2) A position that insists on the necessity of every Christian's being in submission to a local authority and the highlighting of discipline seems to insert a layer of human accountability that I do not find emphasized in Scripture, though church order is certainly Biblical. Biblical local churches do have leaders, recognized by those who gather. Individuals do need to submit--the primary text here is Hebrews 13:17. (Interestingly, the Greek word translated "leaders" or "rulers" emphasizes ruling rather than shepherding. Somebody, in any group, has to make decisions, and clearly express the doctrine and practice of the church. The word used in this text for "obey" has the sense of yielding, giving way--it is a dynamic term--not the word used for the subjection urged upon children and wives. (Greek scholars may correct me--this is only from my looking-up.) The main Biblical passage for church discipline is in Corinthians, where Paul writes to the whole church that they are to disassociate themselves from the person who is creating a public scandal. The New Testament emphasis is not on discipline as the dynamic of the church, but love, supernatural love, to God and to others. The picture is of a worldwide redeemed church, one in Christ, loving and obeying her Lord, gathering locally, being taught and transformed by the working of the Spirit, remembering the Lord, praying and fellow-shipping together and serving each other in love. Paul writes to the Thessalonians. "Now as to the love of the brethren, you have no need for anyone to write to you, for you yourselves are taught by God to love one another."

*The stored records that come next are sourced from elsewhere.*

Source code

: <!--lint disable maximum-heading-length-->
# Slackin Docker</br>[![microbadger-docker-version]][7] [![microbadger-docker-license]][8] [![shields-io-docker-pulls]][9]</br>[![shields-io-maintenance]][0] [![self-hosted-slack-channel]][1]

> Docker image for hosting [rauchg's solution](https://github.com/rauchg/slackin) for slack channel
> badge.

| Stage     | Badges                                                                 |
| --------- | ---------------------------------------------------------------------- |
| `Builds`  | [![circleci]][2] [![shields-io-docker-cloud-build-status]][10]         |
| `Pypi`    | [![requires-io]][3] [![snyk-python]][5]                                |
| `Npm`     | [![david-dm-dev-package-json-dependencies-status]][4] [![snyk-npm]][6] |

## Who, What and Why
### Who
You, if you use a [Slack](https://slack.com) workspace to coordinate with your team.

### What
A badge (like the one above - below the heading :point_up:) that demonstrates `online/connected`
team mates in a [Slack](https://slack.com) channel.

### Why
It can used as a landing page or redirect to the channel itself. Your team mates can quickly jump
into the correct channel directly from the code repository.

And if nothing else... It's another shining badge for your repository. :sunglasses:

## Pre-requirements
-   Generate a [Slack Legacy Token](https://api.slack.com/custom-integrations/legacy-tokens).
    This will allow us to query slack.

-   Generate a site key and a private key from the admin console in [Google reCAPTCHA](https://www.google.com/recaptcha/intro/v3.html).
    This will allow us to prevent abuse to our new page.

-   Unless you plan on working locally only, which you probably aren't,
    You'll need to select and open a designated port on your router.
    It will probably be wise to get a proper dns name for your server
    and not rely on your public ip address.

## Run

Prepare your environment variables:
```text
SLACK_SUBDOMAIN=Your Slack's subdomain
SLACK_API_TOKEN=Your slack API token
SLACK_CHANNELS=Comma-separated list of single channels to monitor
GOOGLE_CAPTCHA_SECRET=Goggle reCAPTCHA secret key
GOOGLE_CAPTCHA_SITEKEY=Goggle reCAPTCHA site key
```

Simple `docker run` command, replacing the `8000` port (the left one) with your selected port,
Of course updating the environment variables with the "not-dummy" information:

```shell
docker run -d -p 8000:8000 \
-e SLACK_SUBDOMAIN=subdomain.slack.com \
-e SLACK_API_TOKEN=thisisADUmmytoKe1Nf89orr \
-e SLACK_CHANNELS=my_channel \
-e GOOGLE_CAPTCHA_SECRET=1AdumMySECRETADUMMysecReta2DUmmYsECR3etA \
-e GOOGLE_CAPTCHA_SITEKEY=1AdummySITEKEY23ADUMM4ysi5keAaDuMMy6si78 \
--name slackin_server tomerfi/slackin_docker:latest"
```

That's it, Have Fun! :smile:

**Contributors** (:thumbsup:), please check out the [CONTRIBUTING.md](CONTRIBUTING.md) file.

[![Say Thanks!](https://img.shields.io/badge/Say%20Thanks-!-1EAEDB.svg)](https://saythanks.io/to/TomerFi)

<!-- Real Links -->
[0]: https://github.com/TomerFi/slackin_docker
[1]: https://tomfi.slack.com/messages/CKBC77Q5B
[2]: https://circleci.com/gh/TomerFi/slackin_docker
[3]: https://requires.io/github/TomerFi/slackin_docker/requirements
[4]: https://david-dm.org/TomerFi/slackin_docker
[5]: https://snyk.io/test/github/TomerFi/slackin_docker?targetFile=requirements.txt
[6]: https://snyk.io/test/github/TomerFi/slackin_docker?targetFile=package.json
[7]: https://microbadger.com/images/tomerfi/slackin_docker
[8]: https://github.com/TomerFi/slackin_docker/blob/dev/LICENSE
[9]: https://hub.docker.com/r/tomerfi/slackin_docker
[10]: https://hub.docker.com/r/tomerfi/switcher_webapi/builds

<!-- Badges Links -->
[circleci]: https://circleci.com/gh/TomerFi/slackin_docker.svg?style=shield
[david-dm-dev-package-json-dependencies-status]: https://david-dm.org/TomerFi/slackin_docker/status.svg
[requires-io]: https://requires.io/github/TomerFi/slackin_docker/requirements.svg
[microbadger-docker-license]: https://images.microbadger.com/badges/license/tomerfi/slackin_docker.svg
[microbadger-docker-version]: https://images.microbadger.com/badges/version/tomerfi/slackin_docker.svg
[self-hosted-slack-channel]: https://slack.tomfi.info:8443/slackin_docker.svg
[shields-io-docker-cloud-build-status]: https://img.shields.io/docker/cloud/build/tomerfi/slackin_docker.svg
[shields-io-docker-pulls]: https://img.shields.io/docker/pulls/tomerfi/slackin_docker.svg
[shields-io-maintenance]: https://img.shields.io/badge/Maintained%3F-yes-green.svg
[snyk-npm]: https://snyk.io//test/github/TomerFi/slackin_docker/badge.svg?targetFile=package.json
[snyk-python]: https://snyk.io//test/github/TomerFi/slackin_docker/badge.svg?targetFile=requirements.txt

3) The emphasis on considering only the local church in all of our life decisions, seems to limit our caring for other believers who are not local. But in this instant-communication age, we do not leave people behind! (Actually, this is not so new--Paul writes that he left the Thessalonians, "in person but not in heart.") (2:17) My life is full of former students and far-flung friends. Email lets me into their lives--this means praying for them and seeking wisdom how to respond. These are important relationships. I love the believers that I worship with every Sunday, but God chooses whom He also brings into my life. Recently, I emailed in response to a mission's newsletter, hesitantly raising a theological question. It brought this sweet response: "When anyone writes or teaches here--including me--we represent not only ourselves and (the mission) but the body of Christ. And as part of the body, we need every part. So I am happy to hear from you, and even to be corrected by you when helpful or necessary." That, to me, is the picture of the church of Jesus Christ in action! The Apostle Paul writes to the believers in Thessalonians: "for indeed you do practice it (loving one another) toward all the brethren who are in all Macedonia. (emphasis added). They are taught by God to love all the Christians in Macedonia!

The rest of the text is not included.